Starring: Trevante Rhodes, Ashton Sanders, Alex R Hibbert, Naomie Harris, Mahershala Ali, Janelle Monae, Andre Holland
Directed By: Barry Jenkins

Plot: A story of a man told in three parts, starting out as a child, Little, (Hibbert), moving into his teenage years, Chiron, (Sanders), and finally as an adult, Black, (Rhodes). As Little, he has to survive his crackhead mother (Harris), with the help of a generous drug dealer (Ali) and his girlfriend (Monae). As a teenager, he starts developing feelings he isn’t sure how to deal with. As an adult, he’s morphed into a much stronger man, but he still has to deal with the demons of his past.

What Works: So I finally got to see Moonlight. Months of hype. Awards. Nominations. People calling it a frontrunner. Critics bathing their tongues all over Mahershala Ali. I’m not sure the hype actually helped. I’m not sure I saw the same Moonlight everyone else saw.
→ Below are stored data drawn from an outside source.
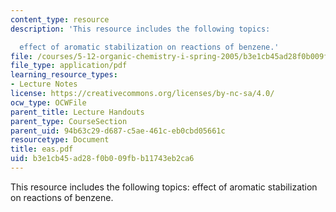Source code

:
 ```yaml
---
content_type: resource
description: 'This resource includes the following topics:

  effect of aromatic stabilization on reactions of benzene.'
file: /courses/5-12-organic-chemistry-i-spring-2005/b3e1cb45ad28f0b009fbb11743eb2ca6_eas.pdf
file_type: application/pdf
learning_resource_types:
- Lecture Notes
license: https://creativecommons.org/licenses/by-nc-sa/4.0/
ocw_type: OCWFile
parent_title: Lecture Handouts
parent_type: CourseSection
parent_uid: 94b63c29-d687-c5ae-461c-eb0cbd05661c
resourcetype: Document
title: eas.pdf
uid: b3e1cb45-ad28-f0b0-09fb-b11743eb2ca6
---
```

This resource includes the following topics:
effect of aromatic stabilization on reactions of benzene.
Don’t get me wrong, this is a really good film. I can tell you it is not my pick for Best Picture of the year though. So, the hype failed me there. What actually surprised me is how somehow Mahershala Ali is getting all the hype for this film when the ensemble around him is so strong, and in some respects stronger. He’s not that big of a name, so how did he break out over Trevante Rhodes or Ashton Sanders? Ali is really good, but he’s only in the first part of the film, which is the shortest of the three acts. He has a few impactful scenes, but really the three actors who portray our protagonist do great work too. Naomie Harris is also a standout, as her character appears throughout the film. She does a great job as his mother, struggling with addiction, but having no real plan to get out from underneath it. Usually we see crack addled parents wanting to be better, but Harris is the rare character that doesn’t seem to want to better herself. Which makes the payoff in the third act so much better. When we get to the adult phase, we have Trevante Rhodes, who is phenomenal as Black, a man struggling with his past while trying to make a future for himself. He lives in a world that isn’t too accepting of homosexuals, yet there’s this part of him that yearns for a connection. It’s a brave performance, one that Rhodes should be getting more praise for (honestly, more than Ali). Holland, who is almost always excellent, is great here too as Kevin, the grown up version of a boy that Black used to have a crush on. It’s a tragic romance, for sure, but it just feels so real. Probably the strongest thing Moonlight has going for it is how incredibly real everything feels. It doesn’t ever really feel like acting, but rather like a documentary, and we’ve been let into these peoples lives. Barry Jenkins clearly has something he wants to say as a director, much like Spike Lee did when he burst onto the scene. He has so many ideas about how black lives exist in America today, and how to feature black actors and actresses in roles.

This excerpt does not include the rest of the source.